No judgment structure available for this case.

District Court


New South Wales

Medium Neutral Citation: Deputy Commissioner of Taxation v Har [2018] NSWDC 340
Hearing dates: 15 November 2018
Date of orders: 15 November 2018
Decision date: 15 November 2018
Jurisdiction:Civil
Before: Dicker SC DCJ
Decision:

(1) Judgment for the plaintiff against the defendant in the sum of $101,311.34;
(2) Exhibit to be retained for 28 days;
(3) Pursuant to s 98(4)(c) of the Civil Procedure Act 2005 (NSW), the defendant is to pay at the expiry of 28 days the plaintiff's costs of the proceedings, assessed on a specified gross sum basis in the sum of $8,500;
(4) Liberty to the defendant to apply to vary the costs order in (3) above within 28 days on giving three business days' notice to the plaintiff;
(5) Direct the Registrar and the plaintiff to notify the defendant of these orders within seven days.

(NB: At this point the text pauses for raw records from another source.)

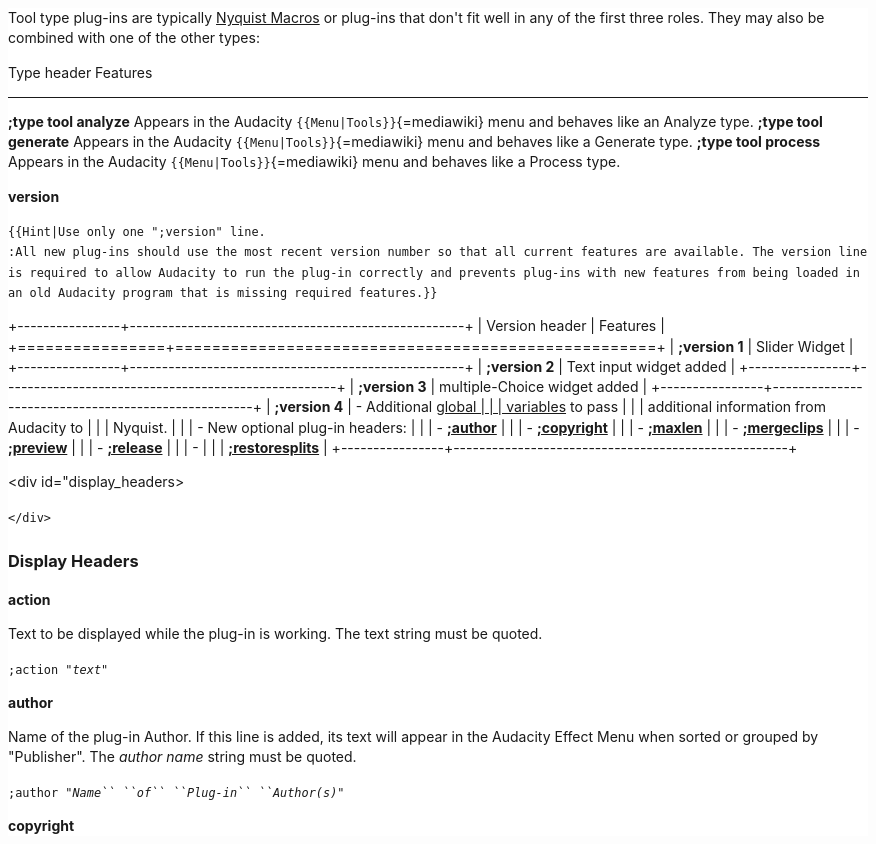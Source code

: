 Tool type plug-ins are typically [Nyquist Macros](https://alphamanual.audacityteam.org/man/Nyquist\_Macros) or plug-ins that don't fit well in any of the first three roles. They may also be combined with one of the other types:

Type header Features

***

**;type tool analyze** Appears in the Audacity `{{Menu|Tools}}`{=mediawiki} menu and behaves like an Analyze type. **;type tool generate** Appears in the Audacity `{{Menu|Tools}}`{=mediawiki} menu and behaves like a Generate type. **;type tool process** Appears in the Audacity `{{Menu|Tools}}`{=mediawiki} menu and behaves like a Process type.

**version**

```
{{Hint|Use only one ";version" line.
:All new plug-ins should use the most recent version number so that all current features are available. The version line is required to allow Audacity to run the plug-in correctly and prevents plug-ins with new features from being loaded in an old Audacity program that is missing required features.}}
```

\+----------------+----------------------------------------------------+ | Version header | Features | +================+====================================================+ | **;version 1** | Slider Widget | +----------------+----------------------------------------------------+ | **;version 2** | Text input widget added | +----------------+----------------------------------------------------+ | **;version 3** | multiple-Choice widget added | +----------------+----------------------------------------------------+ | **;version 4** | - Additional [global | | | variables](broken-reference) to pass | | | additional information from Audacity to | | | Nyquist. | | | - New optional plug-in headers: | | | - [**;author**](broken-reference) | | | - [**;copyright**](broken-reference) | | | - [**;maxlen**](broken-reference) | | | - [**;mergeclips**](broken-reference) | | | - [**;preview**](broken-reference) | | | - [**;release**](broken-reference) | | | - | | | [**;restoresplits**](broken-reference) | +----------------+----------------------------------------------------+

\<div id="display\_headers>

```
</div>
```

### Display Headers <a href="#display_headers" id="display_headers"></a>

**action**

Text to be displayed while the plug-in is working. The text string must be quoted.

&#x20;`;action "`_`text`_`"`

**author**

Name of the plug-in Author. If this line is added, its text will appear in the Audacity Effect Menu when sorted or grouped by "Publisher". The _author name_ string must be quoted.

&#x20;`;author "`_`Name`` ``of`` ``Plug-in`` ``Author(s)`_`"`

**copyright**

Catchwords: Tax – running account balance deficit debt – whether evidence sufficient to establish alleged debt of defendant
Legislation Cited: Taxation Administration Act 1953 (Cth)
Civil Procedure Act 2005 (NSW)
Category:Principal judgment
Parties: Deputy Commissioner of Taxation (Plaintiff)
Nancy Mee Ying Har (Defendant)
Representation:

Counsel:
M Gauci (Solicitor)

  Solicitors:
Hunt & Hunt (Plaintiff)
No appearance (Defendant)
File Number(s): 2017/00191851

Judgment

  1. By Statement of Claim filed 27 June 2017, the plaintiff, the Deputy Commissioner of Taxation, seeks judgment against the defendant, Ms Nancy Mee Ying Har ("Ms Har"), for certain amounts relating to taxes alleged to be unpaid and owing to the plaintiff.

  2. It appears from written submissions on behalf of the plaintiff dated 2 October 2018 and, later, 15 November 2018, that the amounts allegedly payable by the defendant in respect of income tax (see paragraphs 2-7 of the Statement of Claim), are no longer owing by the defendant: paragraph 6 of the 2 October 2018 written submissions and paragraphs 4-6 of the 15 November 2018 written submissions.

  3. That leaves for determination by the Court the amount said to be owing by the defendant pursuant to the running balance account deficit debt: see paragraphs 8-14 of the Statement of Claim. The sum sought as at 27 June 2017 was pleaded to be $114,594.60. The amount now sought by the plaintiff is $101,311.34.

  4. The defendant by her Defence filed 22 August 2017 has denied her liability to the plaintiff for the amount claimed: Defence paragraph 3. It is unclear that this is still her position. She did not appear at the hearing. Her affidavit affirmed 15 November 2018 suggests it may no longer be her position: see paragraphs 18-20.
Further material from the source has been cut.